While the World Health Organization named Zika an international public health emergency on Feb. 1 and President Barack Obama prepares to ask Congress for $1.8 billion in emergency funding to combat the virus, NIAID Director Anthony Fauci reminded us that it is "unlikely to have a vaccine that's widely available for a few years" at a White House briefing.
Getting caught off-guard by epidemics like this has happened time and time again. And "chasing" outbreaks instead of anticipating them rarely results in a vaccine being developed in time. Witness the most recent Ebola epidemic: Merck's ($MRK) experimental vaccine, the furthest along in a crowded field, won't be submitted for regulatory approval until 2017, more than two years after the outbreak started.
And that was when we had known about Ebola for decades, Farzan said. Companies got a head start in 2014 from partly developed candidates that had been shelved away. It is not so with Zika. "Almost everyone is pretty much starting from scratch," he said.

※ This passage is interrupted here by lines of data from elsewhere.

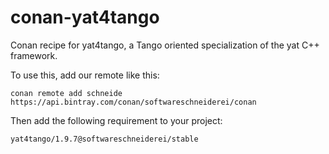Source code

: # conan-yat4tango
Conan recipe for yat4tango, a Tango oriented specialization of the yat C++ framework.

To use this, add our remote like this:
```
conan remote add schneide https://api.bintray.com/conan/softwareschneiderei/conan
```

Then add the following requirement to your project:
```
yat4tango/1.9.7@softwareschneiderei/stable
```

To avoid this and have programs in place before an outbreak hits, Farzan said, governments and nongovernmental organizations like the WHO should create economic incentives for companies to make vaccines for neglected diseases like Zika. Farzan pointed to the FDA's priority review voucher system, in which a company developing a vaccine for a neglected tropical disease receives a transferable voucher for expedited FDA review. Malaria and dengue have been on the list of neglected diseases for years, but Zika is not yet on the list.
Government stockpiles and reimbursed R&D are other ways to help vaccine makers develop product, Farzan said. But funding from NIH grants and the like usually goes toward early-stage development, with not as much funding for the expensive part: actually manufacturing a candidate and getting it through late-stage trials and to market.
When asked if industry itself can have a role in creating economic incentives for companies to develop and manufacture vaccines for neglected diseases, Farzan said yes--but mostly in lobbying. It is up to governments and other entities like the WHO and the Bill & Melinda Gates Foundation to work with industry to create these incentives.